====== Supplied records ======

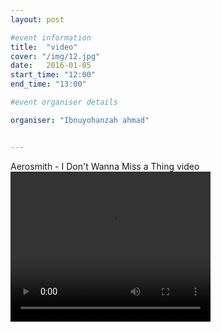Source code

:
 ```yaml
---
layout: post

#event information
title:  "video"
cover: "/img/12.jpg"
date:   2016-01-05
start_time: "12:00"
end_time: "13:00"

#event organiser details

organiser: "Ibnuyohanzah ahmad"


---
```


<html manifest="cache-manifest.manifest">
<body>

<div id="result"></div>

<script>
// Check browser support
if (typeof(Storage) !== "undefined") {
    // Store
    localStorage.setItem("Aerosmith", "I Don't Wanna Miss a Thing");
    // Retrieve
    document.getElementById("result").innerHTML = localStorage.getItem("lastname");
} else {
    document.getElementById("result").innerHTML = "Sorry, your browser does not support Web Storage...";
}
</script>

 </body>
</html>

<p>Aerosmith - I Don't Wanna Miss a Thing video <br>
<video width="320" height="240" controls="controls">
  <source src="/img/Aerosmith - I Don't Wanna Miss a Thing vidoe.ogg" type="video/ogg" />
  <source src="/img/Aerosmith - I Don't Wanna Miss a Thing vidoe.oog" type="video/oog" />
Your browser does not support the video tag.
</video>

======

[Problem to solve] Please repeat every record exactly as it stands, leaving out any pictures.

[Expected answer]
Source code

:
 ```yaml
---
layout: post

#event information
title:  "video"
cover: "/img/12.jpg"
date:   2016-01-05
start_time: "12:00"
end_time: "13:00"

#event organiser details

organiser: "Ibnuyohanzah ahmad"


---
```


<html manifest="cache-manifest.manifest">
<body>

<div id="result"></div>

<script>
// Check browser support
if (typeof(Storage) !== "undefined") {
    // Store
    localStorage.setItem("Aerosmith", "I Don't Wanna Miss a Thing");
    // Retrieve
    document.getElementById("result").innerHTML = localStorage.getItem("lastname");
} else {
    document.getElementById("result").innerHTML = "Sorry, your browser does not support Web Storage...";
}
</script>

 </body>
</html>

<p>Aerosmith - I Don't Wanna Miss a Thing video <br>
<video width="320" height="240" controls="controls">
  <source src="/img/Aerosmith - I Don't Wanna Miss a Thing vidoe.ogg" type="video/ogg" />
  <source src="/img/Aerosmith - I Don't Wanna Miss a Thing vidoe.oog" type="video/oog" />
Your browser does not support the video tag.
</video>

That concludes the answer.